Anyone who’s ever spent an afternoon with a young child knows that while kids love engaging with classic fairytale and popular superhero narratives, they will always tap into their imaginations to add their own twists. Even though children are constantly exposed to pre-scripted narratives, they are often brilliant (and self-sufficient) storytellers. Give them a blanket, and they’ve got a cape, a secret fort or a ship sailing across “molten lava” carpet.
For our recent refresh of Sprout, we found the network was a perfect example of this. Sprout encourages kids to stretch their imaginations — finding the extraordinary in the ordinary, and it gave us an opportunity to tell their story in the same way, basing our branding around how the familiar becomes fascinating through the eyes of a child. In this crowded children’s entertainment market, the refresh was a great reminder that even the most well-known or action-packed characters and content can’t stand in for a brand’s story.
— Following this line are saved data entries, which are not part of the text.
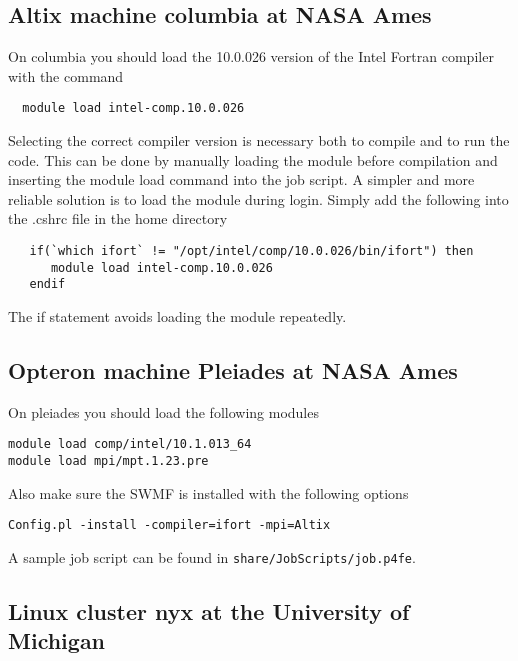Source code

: \subsection{Altix machine columbia at NASA Ames}

On columbia you should load the 10.0.026 version of the Intel Fortran compiler 
with the command
\begin{verbatim}
  module load intel-comp.10.0.026
\end{verbatim}
Selecting the correct compiler version is 
necessary both to compile and to run the code. This can be done
by manually loading the module before compilation and inserting
the module load command into the job script. A simpler and more
reliable solution is to load the module during login. 
Simply add the following into the .cshrc file in the home directory
\begin{verbatim}
   if(`which ifort` != "/opt/intel/comp/10.0.026/bin/ifort") then
      module load intel-comp.10.0.026
   endif
\end{verbatim}
The if statement avoids loading the module repeatedly.

\subsection{Opteron machine Pleiades at NASA Ames}

On pleiades you should load the following modules
\begin{verbatim}
module load comp/intel/10.1.013_64
module load mpi/mpt.1.23.pre
\end{verbatim}

Also make sure the SWMF is installed with the following options
\begin{verbatim}
Config.pl -install -compiler=ifort -mpi=Altix
\end{verbatim}

A sample job script can be found in {\tt share/JobScripts/job.p4fe}.

\subsection{Linux cluster nyx at the University of Michigan}

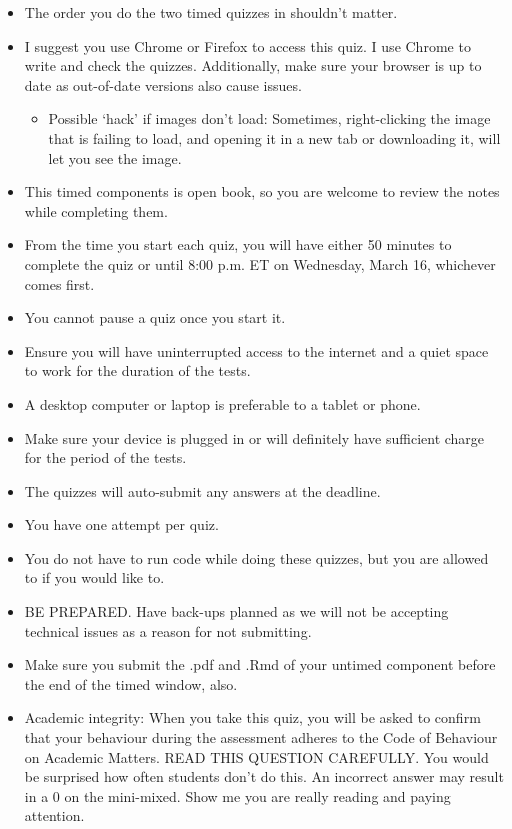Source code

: \documentclass[
  openany]{book}
\providecommand{\tightlist}{%
  \setlength{\itemsep}{0pt}\setlength{\parskip}{0pt}}
\begin{document}
\begin{itemize}
\item
  The order you do the two timed quizzes in shouldn't matter.
\item
  I suggest you use Chrome or Firefox to access this quiz. I use Chrome to write and check the quizzes. Additionally, make sure your browser is up to date as out-of-date versions also cause issues.

  \begin{itemize}
  \tightlist
  \item
    Possible `hack' if images don't load: Sometimes, right-clicking the image that is failing to load, and opening it in a new tab or downloading it, will let you see the image.
  \end{itemize}
\item
  This timed components is open book, so you are welcome to review the notes while completing them.
\item
  From the time you start each quiz, you will have either 50 minutes to complete the quiz or until 8:00 p.m. ET on Wednesday, March 16, whichever comes first.
\item
  You cannot pause a quiz once you start it.
\item
  Ensure you will have uninterrupted access to the internet and a quiet space to work for the duration of the tests.
\item
  A desktop computer or laptop is preferable to a tablet or phone.
\item
  Make sure your device is plugged in or will definitely have sufficient charge for the period of the tests.
\item
  The quizzes will auto-submit any answers at the deadline.
\item
  You have one attempt per quiz.
\item
  You do not have to run code while doing these quizzes, but you are allowed to if you would like to.
\item
  BE PREPARED. Have back-ups planned as we will not be accepting technical issues as a reason for not submitting.
\item
  Make sure you submit the .pdf and .Rmd of your untimed component before the end of the timed window, also.
\item
  Academic integrity: When you take this quiz, you will be asked to confirm that your behaviour during the assessment adheres to the Code of Behaviour on Academic Matters. READ THIS QUESTION CAREFULLY. You would be surprised how often students don't do this. An incorrect answer may result in a 0 on the mini-mixed. Show me you are really reading and paying attention.
\end{itemize}
\end{document}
So, tapping into our core elements of storytelling, we honed in what the brand really stood for and what core attributes we could point to when building off each of the pieces of narrative; in this case, authenticity and imagination. Kids have real everyday experiences and it’s their viewpoint and wild minds that transform those daily interactions into something unique and exciting. Or as MoMA’s Juliet Kinchin wrote of the interaction between children and design, “Children help us to mediate between the ideal and the real.”
Our company mantra is Think Like A Tourist, which is essentially resetting your thinking so you’re open to new sights, knowledge and experiences. But, after our great collaboration with Sprout, Think Like A Child is a strong runner-up!